* Task to complete *
Please restate word for word the line holding "Extensions defined in" and every following line through the end of the entries.
═════ Record set
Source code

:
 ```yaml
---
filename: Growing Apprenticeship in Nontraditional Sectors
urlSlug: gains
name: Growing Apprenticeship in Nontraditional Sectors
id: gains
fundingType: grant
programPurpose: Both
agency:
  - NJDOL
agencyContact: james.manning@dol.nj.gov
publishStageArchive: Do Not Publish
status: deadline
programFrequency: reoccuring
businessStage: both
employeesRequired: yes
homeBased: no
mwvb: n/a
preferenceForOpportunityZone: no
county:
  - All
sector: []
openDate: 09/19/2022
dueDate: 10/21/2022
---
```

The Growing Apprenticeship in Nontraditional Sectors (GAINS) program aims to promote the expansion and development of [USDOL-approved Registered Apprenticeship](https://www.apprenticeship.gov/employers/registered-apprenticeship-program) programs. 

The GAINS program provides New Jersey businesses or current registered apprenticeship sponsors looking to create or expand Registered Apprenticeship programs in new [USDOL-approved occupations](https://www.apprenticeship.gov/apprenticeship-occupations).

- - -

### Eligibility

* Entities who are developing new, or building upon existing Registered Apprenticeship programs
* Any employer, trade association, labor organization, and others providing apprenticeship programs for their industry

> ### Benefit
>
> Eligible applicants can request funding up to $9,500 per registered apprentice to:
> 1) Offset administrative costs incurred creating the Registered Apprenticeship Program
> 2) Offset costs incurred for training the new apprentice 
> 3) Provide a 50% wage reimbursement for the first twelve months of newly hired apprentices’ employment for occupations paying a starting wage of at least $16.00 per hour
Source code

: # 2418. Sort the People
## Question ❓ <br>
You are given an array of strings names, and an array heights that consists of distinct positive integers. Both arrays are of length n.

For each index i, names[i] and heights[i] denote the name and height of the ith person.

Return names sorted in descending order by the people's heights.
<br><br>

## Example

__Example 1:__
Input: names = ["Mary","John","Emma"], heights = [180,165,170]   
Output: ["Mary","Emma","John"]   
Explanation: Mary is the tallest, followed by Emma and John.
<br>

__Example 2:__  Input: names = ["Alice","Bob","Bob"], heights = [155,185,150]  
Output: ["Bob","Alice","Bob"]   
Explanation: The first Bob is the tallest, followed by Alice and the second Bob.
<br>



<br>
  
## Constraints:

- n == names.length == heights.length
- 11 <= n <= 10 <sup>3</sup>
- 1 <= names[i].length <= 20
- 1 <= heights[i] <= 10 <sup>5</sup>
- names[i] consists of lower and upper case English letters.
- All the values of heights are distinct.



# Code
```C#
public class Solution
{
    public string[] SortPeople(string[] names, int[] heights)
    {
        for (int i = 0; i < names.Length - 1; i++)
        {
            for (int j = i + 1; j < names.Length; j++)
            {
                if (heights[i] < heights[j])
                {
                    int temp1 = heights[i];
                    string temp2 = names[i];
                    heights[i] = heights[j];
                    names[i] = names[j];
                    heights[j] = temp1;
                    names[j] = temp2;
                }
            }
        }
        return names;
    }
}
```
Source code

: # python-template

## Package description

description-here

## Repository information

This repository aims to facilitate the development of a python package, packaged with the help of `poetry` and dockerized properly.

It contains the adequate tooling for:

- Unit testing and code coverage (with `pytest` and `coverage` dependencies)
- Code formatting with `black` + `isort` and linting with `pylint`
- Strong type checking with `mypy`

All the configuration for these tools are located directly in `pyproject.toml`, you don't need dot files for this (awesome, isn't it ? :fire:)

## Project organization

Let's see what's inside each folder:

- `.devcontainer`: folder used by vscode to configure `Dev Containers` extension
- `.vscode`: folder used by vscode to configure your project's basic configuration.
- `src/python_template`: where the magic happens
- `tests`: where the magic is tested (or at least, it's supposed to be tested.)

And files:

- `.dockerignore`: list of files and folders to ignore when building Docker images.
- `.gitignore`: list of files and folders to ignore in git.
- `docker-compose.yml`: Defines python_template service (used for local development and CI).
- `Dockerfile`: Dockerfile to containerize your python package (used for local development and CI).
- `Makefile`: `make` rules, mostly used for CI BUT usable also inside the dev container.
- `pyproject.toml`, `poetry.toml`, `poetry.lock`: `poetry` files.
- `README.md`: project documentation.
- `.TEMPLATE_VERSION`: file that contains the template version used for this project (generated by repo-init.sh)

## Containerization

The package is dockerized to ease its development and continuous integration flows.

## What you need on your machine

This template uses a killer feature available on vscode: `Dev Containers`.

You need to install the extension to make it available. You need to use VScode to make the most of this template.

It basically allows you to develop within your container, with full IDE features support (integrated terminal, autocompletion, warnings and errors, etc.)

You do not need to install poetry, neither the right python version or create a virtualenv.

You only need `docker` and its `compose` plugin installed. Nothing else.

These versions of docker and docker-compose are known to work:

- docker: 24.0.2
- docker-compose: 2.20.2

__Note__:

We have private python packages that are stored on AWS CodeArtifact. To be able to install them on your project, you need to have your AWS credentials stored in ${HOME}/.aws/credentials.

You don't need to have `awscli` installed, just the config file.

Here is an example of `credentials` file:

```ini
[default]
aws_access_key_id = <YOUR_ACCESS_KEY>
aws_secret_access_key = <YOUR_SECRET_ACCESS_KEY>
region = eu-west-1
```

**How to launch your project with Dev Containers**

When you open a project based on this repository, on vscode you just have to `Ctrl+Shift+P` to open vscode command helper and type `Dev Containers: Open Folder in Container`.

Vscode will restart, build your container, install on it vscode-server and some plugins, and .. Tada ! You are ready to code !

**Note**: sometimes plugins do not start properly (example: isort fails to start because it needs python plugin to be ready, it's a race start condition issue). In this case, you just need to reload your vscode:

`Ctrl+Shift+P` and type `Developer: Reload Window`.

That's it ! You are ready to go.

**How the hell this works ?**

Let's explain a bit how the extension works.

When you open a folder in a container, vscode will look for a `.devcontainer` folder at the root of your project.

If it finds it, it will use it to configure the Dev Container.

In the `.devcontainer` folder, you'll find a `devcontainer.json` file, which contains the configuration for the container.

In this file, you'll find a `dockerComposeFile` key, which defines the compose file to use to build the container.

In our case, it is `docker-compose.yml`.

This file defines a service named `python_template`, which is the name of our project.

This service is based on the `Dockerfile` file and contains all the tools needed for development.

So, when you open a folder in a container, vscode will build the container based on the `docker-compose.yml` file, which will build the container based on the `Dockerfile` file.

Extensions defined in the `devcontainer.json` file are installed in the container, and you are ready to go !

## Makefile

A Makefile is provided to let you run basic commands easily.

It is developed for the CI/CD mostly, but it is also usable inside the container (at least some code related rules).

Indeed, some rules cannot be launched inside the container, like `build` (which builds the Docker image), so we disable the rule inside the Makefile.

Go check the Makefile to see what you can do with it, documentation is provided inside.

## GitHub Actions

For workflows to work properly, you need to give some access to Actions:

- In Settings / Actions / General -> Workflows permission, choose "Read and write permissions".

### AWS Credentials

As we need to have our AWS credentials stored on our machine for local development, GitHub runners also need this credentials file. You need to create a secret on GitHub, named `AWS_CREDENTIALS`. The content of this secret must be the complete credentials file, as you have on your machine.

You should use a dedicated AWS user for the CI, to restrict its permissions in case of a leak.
══════════
* Result *
Extensions defined in the `devcontainer.json` file are installed in the container, and you are ready to go !

## Makefile

A Makefile is provided to let you run basic commands easily.

It is developed for the CI/CD mostly, but it is also usable inside the container (at least some code related rules).

Indeed, some rules cannot be launched inside the container, like `build` (which builds the Docker image), so we disable the rule inside the Makefile.

Go check the Makefile to see what you can do with it, documentation is provided inside.

## GitHub Actions

For workflows to work properly, you need to give some access to Actions:

- In Settings / Actions / General -> Workflows permission, choose "Read and write permissions".

### AWS Credentials

As we need to have our AWS credentials stored on our machine for local development, GitHub runners also need this credentials file. You need to create a secret on GitHub, named `AWS_CREDENTIALS`. The content of this secret must be the complete credentials file, as you have on your machine.

You should use a dedicated AWS user for the CI, to restrict its permissions in case of a leak.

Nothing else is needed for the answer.